> **Exercise instructions**
If a line in the entries below holds the string "equation", copy it.

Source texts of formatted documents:
-- Opening Marker --
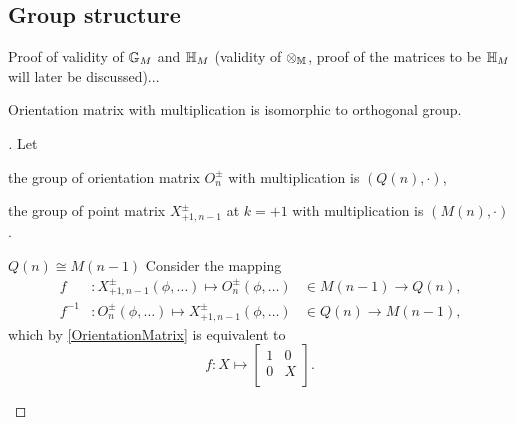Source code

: \documentclass[stu, babel, american, biblatex, a4paper, draftall]{apa7}
\begin{document}
\subsection{Group structure}
Proof of validity of $\mathbb{G}_{M}$ and $\mathbb{H}_{M}$ (validity of $\otimes_{\mathbb{M}}$, proof of the matrices to be $\mathbb{H}_{M}$ will later be discussed)...
\begin{lemma}\label{OrientationGroup}
    Orientation matrix with multiplication
    is isomorphic to orthogonal group.
\end{lemma}
\begin{proof}[]
    Let
    \begin{APAitemize}
        \item the group of orientation matrix $O^{\pm}_{n}$ with multiplication is $\left(Q\left(n\right),\cdot\right)$,
        \item the group of point matrix $X^{\pm}_{+1,n-1}$ at $k=+1$ with multiplication is $\left(M\left(n\right),\cdot\right)$.
    \end{APAitemize}

    \begin{subproof}{$Q\left(n\right)\cong M\left(n-1\right)$}
        Consider the mapping
        \begin{align*}
            f      & : X^{\pm}_{+1,n-1}\left(\phi,\dots\right) \mapsto O^{\pm}_{n}\left(\phi,\dots\right) & \in M\left(n-1\right) \to Q\left(n\right) \text{,} \\
            f^{-1} & : O^{\pm}_{n}\left(\phi,\dots\right) \mapsto X^{\pm}_{+1,n-1}\left(\phi,\dots\right) & \in Q\left(n\right) \to M\left(n-1\right) \text{,}
        \end{align*}
        which by \cref{OrientationMatrix} is equivalent to
        \begin{equation} \label{PointToOrientationIsomorphism}
            f : X \mapsto \begin{bmatrix}
                1 & 0 \\
                0 & X \\
            \end{bmatrix}
            \text{.}
        \end{equation}


\end{subproof}
\end{proof}
\end{document}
-- Closing Marker --
> **Solution to this problem**
        \begin{equation} \label{PointToOrientationIsomorphism}
        \end{equation}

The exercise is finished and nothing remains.